The use of tensorflow-io is straightforward with keras. Below is an example to Get Started with TensorFlow with the data processing aspect replaced by tensorflow-io:

import tensorflow as tf
import tensorflow_io as tfio

# Read the MNIST data into the IODataset.
dataset_url = "http://storage.googleapis.com/cvdf-datasets/mnist/"
d_train = tfio.IODataset.from_mnist(
    dataset_url + "train-images-idx3-ubyte.gz",
    dataset_url + "train-labels-idx1-ubyte.gz",
)

# Shuffle the elements of the dataset.
d_train = d_train.shuffle(buffer_size=1024)

# By default image data is uint8, so convert to float32 using map().
d_train = d_train.map(lambda x, y: (tf.image.convert_image_dtype(x, tf.float32), y))

# prepare batches the data just like any other tf.data.Dataset
d_train = d_train.batch(32)

# Build the model.
model = tf.keras.models.Sequential(
    [
        tf.keras.layers.Flatten(input_shape=(28, 28)),
        tf.keras.layers.Dense(512, activation=tf.nn.relu),
        tf.keras.layers.Dropout(0.2),
        tf.keras.layers.Dense(10, activation=tf.nn.softmax),
    ]
)

# Compile the model.
model.compile(
    optimizer="adam", loss="sparse_categorical_crossentropy", metrics=["accuracy"]
)

# Fit the model.
model.fit(d_train, epochs=5, steps_per_epoch=200)

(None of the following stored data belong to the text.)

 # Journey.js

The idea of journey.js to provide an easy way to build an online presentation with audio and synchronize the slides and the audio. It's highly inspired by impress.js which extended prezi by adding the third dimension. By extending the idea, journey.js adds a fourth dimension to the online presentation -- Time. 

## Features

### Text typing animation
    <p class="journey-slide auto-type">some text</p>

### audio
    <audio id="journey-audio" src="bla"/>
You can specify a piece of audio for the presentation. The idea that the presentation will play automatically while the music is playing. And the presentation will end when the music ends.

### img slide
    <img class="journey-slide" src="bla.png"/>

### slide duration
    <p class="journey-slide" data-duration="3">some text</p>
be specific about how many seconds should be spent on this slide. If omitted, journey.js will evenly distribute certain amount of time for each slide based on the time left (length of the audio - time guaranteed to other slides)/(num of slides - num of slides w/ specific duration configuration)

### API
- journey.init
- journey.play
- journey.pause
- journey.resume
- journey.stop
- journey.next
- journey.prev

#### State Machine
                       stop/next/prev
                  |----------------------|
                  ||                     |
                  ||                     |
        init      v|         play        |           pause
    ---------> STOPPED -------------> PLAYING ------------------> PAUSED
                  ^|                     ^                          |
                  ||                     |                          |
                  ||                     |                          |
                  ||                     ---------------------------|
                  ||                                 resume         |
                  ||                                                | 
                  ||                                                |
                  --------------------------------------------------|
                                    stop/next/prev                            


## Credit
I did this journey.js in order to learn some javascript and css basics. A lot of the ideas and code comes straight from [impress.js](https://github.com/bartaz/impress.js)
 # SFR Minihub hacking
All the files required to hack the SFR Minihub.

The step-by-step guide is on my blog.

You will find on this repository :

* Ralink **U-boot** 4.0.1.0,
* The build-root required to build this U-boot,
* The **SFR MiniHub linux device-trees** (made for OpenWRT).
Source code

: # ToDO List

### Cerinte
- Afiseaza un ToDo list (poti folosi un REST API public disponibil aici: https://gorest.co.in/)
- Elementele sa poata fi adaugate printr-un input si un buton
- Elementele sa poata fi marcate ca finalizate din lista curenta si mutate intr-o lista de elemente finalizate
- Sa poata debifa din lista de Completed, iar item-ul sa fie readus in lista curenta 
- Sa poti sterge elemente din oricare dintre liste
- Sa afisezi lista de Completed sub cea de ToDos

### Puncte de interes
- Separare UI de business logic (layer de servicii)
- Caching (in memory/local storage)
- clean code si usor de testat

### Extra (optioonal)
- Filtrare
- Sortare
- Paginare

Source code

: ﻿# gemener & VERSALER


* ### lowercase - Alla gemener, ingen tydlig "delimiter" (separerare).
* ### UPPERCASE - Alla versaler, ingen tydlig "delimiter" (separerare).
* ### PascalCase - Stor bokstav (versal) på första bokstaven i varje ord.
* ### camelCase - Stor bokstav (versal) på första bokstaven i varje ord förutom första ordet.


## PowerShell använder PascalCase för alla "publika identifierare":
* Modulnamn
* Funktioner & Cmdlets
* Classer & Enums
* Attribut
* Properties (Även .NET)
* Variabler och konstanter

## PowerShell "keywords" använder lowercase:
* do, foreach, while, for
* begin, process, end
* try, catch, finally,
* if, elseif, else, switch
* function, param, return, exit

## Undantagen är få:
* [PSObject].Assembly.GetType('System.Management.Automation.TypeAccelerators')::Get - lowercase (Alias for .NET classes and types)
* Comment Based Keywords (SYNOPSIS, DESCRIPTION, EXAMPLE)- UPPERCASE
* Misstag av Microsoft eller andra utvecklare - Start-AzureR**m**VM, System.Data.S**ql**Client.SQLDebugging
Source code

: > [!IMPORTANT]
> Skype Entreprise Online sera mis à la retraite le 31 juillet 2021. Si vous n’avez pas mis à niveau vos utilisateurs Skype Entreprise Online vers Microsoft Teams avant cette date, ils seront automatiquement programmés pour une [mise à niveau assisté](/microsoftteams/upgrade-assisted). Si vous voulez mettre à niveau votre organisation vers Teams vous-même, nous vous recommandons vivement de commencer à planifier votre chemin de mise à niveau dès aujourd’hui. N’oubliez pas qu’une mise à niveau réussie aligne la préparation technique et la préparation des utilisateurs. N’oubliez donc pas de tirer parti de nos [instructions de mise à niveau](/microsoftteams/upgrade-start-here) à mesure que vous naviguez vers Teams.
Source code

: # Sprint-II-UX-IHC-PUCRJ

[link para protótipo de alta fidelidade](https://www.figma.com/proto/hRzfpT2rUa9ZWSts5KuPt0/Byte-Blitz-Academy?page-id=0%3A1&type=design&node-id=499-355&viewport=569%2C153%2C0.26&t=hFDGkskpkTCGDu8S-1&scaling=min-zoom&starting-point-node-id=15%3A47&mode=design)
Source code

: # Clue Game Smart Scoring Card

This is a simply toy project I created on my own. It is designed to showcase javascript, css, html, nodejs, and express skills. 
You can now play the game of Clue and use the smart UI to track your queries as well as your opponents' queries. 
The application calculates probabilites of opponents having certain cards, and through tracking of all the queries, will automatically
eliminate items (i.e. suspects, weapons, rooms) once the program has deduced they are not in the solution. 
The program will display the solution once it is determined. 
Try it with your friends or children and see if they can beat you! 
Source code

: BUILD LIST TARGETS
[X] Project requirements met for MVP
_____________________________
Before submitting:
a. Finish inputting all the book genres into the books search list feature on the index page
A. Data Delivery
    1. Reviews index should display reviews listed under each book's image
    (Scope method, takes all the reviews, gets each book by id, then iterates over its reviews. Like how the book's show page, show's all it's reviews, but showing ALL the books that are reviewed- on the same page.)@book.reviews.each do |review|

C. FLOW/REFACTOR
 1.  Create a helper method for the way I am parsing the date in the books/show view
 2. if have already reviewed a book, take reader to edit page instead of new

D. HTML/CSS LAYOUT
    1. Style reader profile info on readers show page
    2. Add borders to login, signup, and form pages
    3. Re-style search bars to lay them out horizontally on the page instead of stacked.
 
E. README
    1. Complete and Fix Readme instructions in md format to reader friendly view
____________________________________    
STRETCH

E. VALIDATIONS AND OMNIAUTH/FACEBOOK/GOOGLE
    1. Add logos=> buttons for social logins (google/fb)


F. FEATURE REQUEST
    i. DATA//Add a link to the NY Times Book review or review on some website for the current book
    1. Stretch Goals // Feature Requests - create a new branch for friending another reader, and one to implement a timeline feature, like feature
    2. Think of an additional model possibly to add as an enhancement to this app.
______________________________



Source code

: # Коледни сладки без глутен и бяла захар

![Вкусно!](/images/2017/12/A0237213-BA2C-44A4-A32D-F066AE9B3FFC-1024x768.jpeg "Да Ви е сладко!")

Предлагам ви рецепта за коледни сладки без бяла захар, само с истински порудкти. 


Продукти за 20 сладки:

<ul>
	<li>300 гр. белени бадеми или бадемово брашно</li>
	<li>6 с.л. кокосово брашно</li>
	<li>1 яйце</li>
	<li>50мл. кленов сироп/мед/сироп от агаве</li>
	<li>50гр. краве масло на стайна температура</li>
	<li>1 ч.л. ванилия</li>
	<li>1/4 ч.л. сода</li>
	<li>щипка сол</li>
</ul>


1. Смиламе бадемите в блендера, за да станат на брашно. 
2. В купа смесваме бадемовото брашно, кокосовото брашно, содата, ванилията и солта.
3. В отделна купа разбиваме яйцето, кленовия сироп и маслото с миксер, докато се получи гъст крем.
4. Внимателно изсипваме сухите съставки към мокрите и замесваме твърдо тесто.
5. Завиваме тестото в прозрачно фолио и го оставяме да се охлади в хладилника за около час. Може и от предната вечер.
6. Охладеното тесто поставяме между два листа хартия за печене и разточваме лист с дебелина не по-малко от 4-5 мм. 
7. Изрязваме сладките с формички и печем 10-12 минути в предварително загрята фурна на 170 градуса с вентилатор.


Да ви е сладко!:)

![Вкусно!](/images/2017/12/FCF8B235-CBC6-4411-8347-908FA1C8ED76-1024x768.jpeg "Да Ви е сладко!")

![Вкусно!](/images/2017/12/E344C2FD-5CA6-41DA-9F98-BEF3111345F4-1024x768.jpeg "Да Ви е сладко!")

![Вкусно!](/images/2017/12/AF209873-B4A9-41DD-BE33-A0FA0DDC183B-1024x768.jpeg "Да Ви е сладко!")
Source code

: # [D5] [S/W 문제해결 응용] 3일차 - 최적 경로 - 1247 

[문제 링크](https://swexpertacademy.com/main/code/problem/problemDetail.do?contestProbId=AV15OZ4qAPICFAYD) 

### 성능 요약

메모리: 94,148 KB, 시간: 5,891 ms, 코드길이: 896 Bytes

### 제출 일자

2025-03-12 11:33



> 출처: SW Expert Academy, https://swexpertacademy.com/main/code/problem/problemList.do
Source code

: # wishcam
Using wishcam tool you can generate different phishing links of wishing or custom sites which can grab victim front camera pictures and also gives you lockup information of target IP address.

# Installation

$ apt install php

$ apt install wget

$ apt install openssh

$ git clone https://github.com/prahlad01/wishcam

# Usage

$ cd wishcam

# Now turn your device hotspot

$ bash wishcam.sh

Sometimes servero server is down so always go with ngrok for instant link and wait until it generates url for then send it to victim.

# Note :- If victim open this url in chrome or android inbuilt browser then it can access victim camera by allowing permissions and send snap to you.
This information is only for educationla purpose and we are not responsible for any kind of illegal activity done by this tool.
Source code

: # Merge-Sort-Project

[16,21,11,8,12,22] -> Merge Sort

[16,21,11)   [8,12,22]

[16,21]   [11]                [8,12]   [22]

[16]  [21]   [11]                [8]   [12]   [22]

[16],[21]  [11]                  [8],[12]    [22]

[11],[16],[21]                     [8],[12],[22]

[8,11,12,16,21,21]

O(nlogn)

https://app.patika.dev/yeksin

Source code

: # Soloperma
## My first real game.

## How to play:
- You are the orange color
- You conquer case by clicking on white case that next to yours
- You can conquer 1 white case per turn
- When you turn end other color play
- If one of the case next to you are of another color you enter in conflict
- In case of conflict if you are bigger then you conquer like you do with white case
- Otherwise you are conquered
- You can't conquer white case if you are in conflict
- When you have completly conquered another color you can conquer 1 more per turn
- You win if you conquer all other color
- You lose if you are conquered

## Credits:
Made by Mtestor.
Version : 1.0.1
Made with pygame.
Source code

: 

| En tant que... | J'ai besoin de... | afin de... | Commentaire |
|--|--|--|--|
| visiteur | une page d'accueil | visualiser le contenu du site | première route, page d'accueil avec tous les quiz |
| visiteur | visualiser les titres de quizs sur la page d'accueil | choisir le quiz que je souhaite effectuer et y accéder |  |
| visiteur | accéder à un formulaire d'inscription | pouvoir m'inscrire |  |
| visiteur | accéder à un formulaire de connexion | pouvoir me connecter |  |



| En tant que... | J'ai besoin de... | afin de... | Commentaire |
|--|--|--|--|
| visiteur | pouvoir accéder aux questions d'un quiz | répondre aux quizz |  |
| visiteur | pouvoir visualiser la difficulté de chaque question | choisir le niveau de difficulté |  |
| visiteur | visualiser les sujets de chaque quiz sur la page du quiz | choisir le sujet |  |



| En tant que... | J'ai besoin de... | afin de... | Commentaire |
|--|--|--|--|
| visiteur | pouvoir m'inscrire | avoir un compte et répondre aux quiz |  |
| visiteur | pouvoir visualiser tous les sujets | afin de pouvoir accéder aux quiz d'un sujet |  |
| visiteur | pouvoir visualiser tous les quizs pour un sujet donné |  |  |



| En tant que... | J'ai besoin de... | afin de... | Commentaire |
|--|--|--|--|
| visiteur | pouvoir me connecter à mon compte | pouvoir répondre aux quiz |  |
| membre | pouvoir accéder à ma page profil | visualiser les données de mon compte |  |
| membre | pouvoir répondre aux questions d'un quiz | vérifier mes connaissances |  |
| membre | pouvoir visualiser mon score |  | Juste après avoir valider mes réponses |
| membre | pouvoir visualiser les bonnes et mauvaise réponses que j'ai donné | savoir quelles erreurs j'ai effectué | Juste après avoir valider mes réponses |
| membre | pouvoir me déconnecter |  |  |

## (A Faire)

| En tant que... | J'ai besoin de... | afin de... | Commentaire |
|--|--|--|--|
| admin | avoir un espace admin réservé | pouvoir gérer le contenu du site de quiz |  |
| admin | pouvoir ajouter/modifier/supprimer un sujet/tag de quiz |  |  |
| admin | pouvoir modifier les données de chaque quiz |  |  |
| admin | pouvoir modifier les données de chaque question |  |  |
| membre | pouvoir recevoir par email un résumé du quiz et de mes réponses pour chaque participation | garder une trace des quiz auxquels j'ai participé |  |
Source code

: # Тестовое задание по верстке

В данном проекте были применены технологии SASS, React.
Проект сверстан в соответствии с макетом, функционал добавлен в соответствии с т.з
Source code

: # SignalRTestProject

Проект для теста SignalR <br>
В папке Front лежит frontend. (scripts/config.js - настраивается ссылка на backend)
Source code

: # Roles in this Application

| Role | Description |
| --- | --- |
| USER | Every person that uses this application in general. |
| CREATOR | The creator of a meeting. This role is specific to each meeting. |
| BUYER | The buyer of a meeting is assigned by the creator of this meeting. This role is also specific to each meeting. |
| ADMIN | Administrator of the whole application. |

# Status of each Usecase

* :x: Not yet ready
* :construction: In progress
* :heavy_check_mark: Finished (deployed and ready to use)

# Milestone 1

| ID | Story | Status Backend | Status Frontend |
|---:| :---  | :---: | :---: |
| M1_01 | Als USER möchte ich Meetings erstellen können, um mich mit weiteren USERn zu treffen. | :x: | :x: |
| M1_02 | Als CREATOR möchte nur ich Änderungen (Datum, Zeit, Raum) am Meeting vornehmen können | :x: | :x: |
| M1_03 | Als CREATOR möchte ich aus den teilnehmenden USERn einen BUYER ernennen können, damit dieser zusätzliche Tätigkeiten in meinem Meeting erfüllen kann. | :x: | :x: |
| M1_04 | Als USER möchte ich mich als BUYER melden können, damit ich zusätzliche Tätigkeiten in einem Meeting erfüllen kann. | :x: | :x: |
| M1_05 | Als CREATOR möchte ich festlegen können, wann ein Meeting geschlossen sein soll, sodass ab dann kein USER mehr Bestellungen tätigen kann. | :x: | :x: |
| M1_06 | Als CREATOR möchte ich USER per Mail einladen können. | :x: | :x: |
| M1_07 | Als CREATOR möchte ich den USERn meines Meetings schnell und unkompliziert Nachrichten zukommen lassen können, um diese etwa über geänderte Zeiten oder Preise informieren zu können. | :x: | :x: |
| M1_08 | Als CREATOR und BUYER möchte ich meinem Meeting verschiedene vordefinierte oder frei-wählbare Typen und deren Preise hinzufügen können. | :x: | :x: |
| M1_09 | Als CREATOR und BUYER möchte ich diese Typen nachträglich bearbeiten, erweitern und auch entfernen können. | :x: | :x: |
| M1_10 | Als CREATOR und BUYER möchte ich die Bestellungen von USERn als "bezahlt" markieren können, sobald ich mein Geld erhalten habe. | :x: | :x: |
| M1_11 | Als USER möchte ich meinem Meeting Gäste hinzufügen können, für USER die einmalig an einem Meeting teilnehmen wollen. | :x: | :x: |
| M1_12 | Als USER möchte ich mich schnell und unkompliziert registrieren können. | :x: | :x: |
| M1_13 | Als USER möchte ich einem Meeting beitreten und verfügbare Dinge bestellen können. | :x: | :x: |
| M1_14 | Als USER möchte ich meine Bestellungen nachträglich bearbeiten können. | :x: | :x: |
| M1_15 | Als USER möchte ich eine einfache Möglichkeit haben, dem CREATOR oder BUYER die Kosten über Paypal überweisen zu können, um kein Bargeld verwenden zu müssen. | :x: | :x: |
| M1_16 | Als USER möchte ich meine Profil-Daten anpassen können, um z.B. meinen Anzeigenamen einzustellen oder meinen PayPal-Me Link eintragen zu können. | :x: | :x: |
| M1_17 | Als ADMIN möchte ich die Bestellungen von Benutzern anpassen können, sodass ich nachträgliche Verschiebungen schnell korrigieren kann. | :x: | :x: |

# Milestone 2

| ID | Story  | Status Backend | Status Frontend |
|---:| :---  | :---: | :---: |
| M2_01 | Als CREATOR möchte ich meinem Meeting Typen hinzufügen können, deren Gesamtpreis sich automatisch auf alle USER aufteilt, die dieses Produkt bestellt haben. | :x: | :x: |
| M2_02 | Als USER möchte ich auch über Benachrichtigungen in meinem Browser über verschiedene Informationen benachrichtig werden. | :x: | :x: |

In the above MNIST example, the URL's to access the dataset files are passed directly to the tfio.IODataset.from_mnist API call. This is due to the inherent support that tensorflow-io provides for the HTTP file system, thus eliminating the need for downloading and saving datasets on a local directory.

NOTE: Since tensorflow-io is able to detect and uncompress the MNIST dataset automatically if needed, we can pass the URL's for the compressed files (gzip) to the API call as is.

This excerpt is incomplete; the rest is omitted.